(Plain-text document sources)
Segment Open
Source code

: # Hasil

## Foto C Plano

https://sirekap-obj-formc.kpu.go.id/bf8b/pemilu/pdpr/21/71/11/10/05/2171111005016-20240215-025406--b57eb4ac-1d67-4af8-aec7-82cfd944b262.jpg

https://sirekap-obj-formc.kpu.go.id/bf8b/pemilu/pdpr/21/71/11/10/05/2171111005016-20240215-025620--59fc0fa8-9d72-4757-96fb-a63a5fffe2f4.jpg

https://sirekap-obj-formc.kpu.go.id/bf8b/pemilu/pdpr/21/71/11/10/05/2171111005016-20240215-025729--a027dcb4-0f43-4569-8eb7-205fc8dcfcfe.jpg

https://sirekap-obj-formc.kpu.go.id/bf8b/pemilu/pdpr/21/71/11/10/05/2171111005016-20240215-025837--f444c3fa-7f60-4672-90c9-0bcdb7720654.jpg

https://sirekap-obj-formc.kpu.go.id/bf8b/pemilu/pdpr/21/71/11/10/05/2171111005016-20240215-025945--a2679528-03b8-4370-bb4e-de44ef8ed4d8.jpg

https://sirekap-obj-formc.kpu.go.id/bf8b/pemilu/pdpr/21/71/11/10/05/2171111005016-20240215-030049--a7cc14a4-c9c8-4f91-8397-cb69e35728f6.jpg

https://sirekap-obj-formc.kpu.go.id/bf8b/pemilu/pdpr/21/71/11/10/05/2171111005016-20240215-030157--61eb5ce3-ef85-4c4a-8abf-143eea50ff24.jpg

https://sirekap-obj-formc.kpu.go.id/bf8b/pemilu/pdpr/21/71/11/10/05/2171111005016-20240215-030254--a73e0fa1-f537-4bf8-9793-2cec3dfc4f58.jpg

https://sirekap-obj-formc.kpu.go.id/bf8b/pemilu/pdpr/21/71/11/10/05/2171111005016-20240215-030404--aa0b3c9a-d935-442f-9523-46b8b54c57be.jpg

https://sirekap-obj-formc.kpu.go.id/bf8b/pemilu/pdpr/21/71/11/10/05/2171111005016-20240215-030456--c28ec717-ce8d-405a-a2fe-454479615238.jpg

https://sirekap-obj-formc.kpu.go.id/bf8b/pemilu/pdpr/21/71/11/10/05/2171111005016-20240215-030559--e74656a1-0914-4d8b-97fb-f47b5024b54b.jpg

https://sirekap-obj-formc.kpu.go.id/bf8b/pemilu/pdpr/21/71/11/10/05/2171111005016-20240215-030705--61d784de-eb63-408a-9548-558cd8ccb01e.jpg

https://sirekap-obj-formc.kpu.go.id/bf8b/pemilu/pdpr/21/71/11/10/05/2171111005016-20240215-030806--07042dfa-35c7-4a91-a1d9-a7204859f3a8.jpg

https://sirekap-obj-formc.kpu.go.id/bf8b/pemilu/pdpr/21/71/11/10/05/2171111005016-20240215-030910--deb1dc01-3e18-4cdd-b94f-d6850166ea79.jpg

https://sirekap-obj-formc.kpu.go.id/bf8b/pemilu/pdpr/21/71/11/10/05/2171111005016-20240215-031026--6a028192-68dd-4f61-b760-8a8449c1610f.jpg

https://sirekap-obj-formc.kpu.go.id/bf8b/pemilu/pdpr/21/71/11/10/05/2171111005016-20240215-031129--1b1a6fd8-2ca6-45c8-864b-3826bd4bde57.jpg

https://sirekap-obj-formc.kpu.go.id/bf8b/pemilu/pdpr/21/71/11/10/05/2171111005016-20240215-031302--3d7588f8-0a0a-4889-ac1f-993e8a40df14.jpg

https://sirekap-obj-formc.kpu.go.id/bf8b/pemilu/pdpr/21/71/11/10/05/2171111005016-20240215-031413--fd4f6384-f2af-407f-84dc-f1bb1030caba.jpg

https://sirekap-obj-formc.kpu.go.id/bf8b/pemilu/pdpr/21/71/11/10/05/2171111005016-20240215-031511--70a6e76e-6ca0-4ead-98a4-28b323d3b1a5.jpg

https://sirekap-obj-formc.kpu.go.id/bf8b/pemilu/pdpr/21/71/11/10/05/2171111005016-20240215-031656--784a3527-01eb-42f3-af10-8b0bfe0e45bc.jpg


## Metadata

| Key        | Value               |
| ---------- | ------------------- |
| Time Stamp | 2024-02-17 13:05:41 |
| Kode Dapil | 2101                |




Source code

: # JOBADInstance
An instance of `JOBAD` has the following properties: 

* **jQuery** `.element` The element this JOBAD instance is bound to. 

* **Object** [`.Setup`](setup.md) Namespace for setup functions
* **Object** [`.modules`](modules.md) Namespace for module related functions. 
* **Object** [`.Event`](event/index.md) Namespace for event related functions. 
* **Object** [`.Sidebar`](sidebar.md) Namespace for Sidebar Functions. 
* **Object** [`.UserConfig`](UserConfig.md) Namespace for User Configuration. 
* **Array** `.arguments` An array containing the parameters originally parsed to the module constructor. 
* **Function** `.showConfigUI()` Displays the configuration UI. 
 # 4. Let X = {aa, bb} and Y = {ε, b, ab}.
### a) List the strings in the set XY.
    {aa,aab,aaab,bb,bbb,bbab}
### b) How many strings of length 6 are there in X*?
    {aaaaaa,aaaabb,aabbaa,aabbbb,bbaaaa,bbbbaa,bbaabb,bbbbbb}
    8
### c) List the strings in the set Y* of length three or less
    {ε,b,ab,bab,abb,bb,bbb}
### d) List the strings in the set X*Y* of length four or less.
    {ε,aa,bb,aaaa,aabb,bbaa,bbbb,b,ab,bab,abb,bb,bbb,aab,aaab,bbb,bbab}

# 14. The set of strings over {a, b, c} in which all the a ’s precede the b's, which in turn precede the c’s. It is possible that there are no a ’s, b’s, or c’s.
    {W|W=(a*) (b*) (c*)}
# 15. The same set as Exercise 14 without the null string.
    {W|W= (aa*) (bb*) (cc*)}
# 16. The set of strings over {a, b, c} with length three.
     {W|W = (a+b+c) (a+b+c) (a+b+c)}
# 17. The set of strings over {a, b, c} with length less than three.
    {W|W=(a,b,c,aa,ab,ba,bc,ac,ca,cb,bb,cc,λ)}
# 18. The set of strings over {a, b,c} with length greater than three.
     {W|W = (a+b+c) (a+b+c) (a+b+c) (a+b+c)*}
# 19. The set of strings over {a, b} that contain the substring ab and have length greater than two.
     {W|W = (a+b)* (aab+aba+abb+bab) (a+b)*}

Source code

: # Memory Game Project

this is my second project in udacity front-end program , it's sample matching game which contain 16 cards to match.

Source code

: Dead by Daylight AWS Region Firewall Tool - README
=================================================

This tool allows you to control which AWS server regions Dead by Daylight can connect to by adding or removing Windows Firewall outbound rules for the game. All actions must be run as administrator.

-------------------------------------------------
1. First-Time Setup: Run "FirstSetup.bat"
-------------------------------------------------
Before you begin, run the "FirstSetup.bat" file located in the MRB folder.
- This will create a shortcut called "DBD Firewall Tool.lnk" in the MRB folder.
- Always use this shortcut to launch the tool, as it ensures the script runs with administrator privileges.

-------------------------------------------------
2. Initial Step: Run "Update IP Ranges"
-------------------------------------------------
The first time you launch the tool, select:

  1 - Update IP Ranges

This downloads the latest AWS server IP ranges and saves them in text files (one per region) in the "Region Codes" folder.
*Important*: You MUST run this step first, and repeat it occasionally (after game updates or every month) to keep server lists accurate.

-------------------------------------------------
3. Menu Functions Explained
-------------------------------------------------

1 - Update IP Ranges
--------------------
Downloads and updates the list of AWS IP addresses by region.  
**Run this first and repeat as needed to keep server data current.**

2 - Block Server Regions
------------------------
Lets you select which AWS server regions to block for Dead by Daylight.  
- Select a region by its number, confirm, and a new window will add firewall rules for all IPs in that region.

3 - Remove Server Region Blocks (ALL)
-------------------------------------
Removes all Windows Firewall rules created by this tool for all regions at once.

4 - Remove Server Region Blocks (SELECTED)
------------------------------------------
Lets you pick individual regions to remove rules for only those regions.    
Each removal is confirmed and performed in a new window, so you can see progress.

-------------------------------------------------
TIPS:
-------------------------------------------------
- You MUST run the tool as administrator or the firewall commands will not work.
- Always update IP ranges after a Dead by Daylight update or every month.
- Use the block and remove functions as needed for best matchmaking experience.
Segment Closed
» **Goal of the exercise**
In the entries above, find every line holding the word "launch" and copy it out.

» **Answer space**
- Always use this shortcut to launch the tool, as it ensures the script runs with administrator privileges.
The first time you launch the tool, select:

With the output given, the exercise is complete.